__TASK TO COMPLETE__:
Only the number is wanted: how many lines of the data contain "points"?

__DATASET RECORDS__:
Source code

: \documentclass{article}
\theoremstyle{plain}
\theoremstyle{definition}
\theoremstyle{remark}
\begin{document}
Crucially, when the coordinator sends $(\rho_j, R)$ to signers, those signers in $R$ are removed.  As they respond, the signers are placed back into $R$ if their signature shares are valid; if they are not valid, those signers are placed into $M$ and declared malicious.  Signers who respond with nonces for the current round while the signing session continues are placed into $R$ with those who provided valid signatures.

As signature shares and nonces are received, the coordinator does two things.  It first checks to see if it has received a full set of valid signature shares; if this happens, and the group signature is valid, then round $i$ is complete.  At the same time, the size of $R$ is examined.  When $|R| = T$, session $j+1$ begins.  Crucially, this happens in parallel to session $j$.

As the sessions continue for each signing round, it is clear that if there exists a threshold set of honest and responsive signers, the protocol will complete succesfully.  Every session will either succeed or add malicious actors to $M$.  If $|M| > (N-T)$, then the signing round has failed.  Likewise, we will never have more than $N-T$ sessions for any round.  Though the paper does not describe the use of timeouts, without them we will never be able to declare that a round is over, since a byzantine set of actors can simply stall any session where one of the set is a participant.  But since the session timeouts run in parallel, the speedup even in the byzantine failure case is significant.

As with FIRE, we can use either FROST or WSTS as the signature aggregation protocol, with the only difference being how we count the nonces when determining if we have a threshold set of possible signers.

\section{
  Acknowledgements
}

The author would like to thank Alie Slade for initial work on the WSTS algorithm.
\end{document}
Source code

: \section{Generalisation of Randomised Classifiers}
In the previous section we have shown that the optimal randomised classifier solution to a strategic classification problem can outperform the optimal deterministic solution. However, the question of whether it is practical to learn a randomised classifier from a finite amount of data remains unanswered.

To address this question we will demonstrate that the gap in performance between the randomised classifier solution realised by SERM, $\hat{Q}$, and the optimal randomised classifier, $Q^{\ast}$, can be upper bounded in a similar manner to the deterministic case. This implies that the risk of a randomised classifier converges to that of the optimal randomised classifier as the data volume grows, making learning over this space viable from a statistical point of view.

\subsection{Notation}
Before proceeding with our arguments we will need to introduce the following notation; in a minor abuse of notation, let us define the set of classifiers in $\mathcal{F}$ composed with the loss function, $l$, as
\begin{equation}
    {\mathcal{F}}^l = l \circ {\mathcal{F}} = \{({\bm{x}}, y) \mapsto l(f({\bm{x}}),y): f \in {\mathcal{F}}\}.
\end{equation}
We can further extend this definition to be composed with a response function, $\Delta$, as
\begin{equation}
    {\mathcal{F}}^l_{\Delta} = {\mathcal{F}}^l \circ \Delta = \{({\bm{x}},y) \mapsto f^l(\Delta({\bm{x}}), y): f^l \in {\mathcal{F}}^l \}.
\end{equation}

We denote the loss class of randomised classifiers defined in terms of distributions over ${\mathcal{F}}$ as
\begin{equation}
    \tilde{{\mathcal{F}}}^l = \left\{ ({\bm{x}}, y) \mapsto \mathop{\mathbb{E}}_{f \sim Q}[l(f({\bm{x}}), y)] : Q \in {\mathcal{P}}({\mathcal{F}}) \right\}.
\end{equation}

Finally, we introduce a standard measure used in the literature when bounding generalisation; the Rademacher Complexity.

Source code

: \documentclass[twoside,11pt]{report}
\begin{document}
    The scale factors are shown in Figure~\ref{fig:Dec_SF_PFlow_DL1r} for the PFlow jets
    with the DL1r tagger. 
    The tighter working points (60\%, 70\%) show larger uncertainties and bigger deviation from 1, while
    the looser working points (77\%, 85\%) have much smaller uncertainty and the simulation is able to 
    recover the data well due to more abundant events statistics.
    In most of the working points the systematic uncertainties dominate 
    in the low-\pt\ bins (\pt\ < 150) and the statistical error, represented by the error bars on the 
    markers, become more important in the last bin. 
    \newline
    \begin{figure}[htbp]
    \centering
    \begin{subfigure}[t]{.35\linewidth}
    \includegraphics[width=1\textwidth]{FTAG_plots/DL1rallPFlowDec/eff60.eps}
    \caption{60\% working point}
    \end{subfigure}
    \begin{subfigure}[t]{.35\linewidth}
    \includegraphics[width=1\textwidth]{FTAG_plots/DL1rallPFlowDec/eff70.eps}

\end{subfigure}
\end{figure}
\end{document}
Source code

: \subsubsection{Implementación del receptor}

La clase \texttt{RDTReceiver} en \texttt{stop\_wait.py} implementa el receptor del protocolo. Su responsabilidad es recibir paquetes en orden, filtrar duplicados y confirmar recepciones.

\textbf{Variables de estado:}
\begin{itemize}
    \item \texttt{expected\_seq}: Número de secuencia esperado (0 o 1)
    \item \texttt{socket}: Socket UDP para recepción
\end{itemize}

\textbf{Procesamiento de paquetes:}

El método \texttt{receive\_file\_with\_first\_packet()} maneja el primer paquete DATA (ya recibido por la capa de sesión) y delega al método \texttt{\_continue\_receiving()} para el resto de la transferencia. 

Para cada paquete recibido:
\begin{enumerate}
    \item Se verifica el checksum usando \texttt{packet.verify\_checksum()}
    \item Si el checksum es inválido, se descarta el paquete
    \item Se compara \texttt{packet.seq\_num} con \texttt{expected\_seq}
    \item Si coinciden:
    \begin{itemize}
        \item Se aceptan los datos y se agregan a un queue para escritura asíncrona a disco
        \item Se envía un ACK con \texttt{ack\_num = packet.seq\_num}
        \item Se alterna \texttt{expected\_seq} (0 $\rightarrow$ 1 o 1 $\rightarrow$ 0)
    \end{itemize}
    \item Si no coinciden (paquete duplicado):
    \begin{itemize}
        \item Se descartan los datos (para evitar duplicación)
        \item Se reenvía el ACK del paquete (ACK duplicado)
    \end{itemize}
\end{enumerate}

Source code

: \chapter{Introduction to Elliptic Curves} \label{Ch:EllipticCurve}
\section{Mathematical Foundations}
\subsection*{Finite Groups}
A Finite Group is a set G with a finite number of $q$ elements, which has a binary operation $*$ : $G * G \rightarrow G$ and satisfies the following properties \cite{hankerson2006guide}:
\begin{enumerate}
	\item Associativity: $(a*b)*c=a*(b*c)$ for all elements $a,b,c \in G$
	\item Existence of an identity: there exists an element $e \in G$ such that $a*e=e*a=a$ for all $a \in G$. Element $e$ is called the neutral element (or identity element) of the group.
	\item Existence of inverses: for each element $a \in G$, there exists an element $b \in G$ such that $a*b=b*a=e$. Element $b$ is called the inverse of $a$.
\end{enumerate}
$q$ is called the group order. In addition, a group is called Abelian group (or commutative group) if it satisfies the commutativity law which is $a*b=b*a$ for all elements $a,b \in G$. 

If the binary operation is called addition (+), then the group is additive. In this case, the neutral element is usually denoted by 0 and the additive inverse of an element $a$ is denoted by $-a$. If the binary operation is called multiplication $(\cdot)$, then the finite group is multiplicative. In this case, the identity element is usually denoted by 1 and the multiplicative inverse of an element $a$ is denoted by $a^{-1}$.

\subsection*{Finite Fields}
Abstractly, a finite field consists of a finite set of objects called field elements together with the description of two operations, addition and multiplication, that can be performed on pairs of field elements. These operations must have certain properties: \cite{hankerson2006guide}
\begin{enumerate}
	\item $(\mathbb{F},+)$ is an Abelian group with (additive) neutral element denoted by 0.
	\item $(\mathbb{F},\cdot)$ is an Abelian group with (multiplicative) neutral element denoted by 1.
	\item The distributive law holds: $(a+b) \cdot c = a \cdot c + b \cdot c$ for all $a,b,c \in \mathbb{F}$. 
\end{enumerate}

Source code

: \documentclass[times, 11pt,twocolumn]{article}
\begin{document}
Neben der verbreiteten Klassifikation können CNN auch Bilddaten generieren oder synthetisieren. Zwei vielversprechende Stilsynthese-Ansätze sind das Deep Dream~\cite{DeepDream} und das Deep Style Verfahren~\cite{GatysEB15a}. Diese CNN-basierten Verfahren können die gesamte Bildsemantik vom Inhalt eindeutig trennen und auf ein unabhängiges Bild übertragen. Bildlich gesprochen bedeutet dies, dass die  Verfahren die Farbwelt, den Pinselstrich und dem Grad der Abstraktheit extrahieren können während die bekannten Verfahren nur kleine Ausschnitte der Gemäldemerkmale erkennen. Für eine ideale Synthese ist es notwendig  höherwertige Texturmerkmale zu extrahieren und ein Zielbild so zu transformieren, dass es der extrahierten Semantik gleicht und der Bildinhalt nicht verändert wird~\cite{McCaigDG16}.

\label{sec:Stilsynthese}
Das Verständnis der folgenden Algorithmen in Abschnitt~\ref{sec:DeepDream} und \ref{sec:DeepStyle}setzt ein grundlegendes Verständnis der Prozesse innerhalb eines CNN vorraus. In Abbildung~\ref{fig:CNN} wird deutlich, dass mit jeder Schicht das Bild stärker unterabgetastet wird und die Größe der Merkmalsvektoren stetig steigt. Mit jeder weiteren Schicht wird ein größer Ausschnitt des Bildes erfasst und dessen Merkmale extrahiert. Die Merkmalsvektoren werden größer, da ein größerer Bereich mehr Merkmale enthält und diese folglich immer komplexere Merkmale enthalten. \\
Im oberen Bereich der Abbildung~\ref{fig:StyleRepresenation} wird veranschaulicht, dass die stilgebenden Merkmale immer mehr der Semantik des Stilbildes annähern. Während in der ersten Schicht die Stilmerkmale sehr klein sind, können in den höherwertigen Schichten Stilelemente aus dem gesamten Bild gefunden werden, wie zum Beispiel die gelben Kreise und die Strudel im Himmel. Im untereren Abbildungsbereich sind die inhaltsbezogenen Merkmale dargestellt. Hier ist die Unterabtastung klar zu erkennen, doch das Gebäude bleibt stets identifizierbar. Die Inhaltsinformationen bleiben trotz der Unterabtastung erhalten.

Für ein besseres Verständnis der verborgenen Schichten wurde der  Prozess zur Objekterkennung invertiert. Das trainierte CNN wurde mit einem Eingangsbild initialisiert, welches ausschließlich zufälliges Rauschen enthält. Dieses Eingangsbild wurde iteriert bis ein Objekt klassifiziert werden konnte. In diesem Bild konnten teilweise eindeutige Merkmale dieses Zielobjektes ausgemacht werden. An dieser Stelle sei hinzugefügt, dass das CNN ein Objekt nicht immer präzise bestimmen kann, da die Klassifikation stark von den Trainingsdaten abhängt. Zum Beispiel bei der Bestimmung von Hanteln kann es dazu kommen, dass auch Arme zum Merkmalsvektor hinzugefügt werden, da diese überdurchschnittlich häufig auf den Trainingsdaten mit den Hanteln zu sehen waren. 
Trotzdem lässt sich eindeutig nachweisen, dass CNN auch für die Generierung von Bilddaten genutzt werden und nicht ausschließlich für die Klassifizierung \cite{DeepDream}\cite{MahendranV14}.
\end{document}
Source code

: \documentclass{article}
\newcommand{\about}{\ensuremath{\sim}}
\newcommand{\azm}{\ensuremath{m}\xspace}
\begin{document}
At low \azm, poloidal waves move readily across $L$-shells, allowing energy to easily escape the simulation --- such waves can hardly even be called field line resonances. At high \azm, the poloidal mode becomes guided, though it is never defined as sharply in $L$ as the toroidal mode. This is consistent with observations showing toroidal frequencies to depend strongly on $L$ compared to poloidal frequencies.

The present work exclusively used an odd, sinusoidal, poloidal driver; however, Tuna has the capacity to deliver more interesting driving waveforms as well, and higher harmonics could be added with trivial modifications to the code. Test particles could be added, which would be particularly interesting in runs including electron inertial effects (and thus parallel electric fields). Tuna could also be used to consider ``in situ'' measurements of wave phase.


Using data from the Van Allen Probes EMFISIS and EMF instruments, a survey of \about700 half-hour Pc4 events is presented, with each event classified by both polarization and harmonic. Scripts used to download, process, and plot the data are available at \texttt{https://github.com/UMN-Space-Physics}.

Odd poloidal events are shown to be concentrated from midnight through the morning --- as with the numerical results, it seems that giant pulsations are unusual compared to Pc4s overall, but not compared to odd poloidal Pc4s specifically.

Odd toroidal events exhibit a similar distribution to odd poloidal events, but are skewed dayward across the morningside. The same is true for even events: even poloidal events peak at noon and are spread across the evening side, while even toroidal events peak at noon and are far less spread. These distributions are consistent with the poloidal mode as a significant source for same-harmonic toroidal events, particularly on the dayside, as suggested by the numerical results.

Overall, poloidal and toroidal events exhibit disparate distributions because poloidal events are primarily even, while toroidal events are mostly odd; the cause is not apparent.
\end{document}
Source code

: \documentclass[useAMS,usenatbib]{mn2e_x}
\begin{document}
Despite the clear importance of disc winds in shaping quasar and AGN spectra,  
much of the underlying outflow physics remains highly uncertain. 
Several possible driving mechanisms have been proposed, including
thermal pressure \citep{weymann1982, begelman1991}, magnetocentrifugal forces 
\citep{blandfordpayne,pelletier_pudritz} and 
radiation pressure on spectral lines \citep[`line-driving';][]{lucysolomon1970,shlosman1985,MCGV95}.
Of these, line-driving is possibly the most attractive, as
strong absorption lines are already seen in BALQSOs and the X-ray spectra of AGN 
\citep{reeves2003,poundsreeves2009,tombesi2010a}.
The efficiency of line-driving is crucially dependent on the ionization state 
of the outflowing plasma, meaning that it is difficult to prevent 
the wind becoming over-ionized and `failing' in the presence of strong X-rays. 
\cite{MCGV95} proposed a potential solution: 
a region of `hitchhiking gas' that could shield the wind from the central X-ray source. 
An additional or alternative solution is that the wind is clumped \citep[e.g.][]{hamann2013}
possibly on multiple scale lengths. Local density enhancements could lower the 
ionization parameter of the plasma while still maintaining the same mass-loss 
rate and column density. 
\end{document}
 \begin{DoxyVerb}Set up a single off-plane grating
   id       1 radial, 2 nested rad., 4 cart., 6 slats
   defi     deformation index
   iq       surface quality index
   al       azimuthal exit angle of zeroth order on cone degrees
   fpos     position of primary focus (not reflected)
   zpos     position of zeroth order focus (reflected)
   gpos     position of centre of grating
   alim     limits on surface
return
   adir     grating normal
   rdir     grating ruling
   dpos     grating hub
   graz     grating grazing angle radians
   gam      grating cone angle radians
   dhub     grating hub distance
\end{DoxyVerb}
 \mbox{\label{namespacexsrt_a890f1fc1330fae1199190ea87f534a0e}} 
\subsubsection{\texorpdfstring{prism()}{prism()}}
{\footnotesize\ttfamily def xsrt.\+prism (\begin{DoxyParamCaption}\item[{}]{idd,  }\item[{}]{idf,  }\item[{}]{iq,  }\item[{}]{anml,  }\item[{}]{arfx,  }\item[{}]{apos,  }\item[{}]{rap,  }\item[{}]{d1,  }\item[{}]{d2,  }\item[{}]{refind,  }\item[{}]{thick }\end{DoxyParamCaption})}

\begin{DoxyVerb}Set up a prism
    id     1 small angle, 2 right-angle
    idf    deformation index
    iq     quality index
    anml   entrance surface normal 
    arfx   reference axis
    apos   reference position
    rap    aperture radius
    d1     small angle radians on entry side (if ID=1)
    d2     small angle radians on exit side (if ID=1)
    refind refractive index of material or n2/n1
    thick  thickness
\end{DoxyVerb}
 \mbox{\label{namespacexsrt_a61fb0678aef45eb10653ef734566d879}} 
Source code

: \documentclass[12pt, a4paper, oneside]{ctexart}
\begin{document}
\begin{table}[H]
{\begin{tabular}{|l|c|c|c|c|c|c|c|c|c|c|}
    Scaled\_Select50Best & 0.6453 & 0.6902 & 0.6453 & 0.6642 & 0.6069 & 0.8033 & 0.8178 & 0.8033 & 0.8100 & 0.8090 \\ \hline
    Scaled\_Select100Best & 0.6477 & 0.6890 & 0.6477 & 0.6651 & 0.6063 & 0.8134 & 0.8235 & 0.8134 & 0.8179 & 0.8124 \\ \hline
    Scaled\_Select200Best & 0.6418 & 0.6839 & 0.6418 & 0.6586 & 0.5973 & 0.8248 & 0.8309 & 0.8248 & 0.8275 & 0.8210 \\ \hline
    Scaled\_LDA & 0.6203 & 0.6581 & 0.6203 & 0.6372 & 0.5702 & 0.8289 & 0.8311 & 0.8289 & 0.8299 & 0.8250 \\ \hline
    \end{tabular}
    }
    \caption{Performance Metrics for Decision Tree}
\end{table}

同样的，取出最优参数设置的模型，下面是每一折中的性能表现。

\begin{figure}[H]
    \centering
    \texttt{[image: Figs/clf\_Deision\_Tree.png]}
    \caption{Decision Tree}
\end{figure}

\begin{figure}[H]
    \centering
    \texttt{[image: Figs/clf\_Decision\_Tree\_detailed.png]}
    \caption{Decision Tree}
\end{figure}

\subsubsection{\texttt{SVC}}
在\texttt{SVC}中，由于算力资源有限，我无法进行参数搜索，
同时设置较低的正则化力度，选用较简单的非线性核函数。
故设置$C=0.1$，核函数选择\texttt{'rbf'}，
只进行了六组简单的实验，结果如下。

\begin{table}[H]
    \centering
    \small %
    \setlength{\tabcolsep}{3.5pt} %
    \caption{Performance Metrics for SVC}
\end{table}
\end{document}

__RESULT BELOW__:
3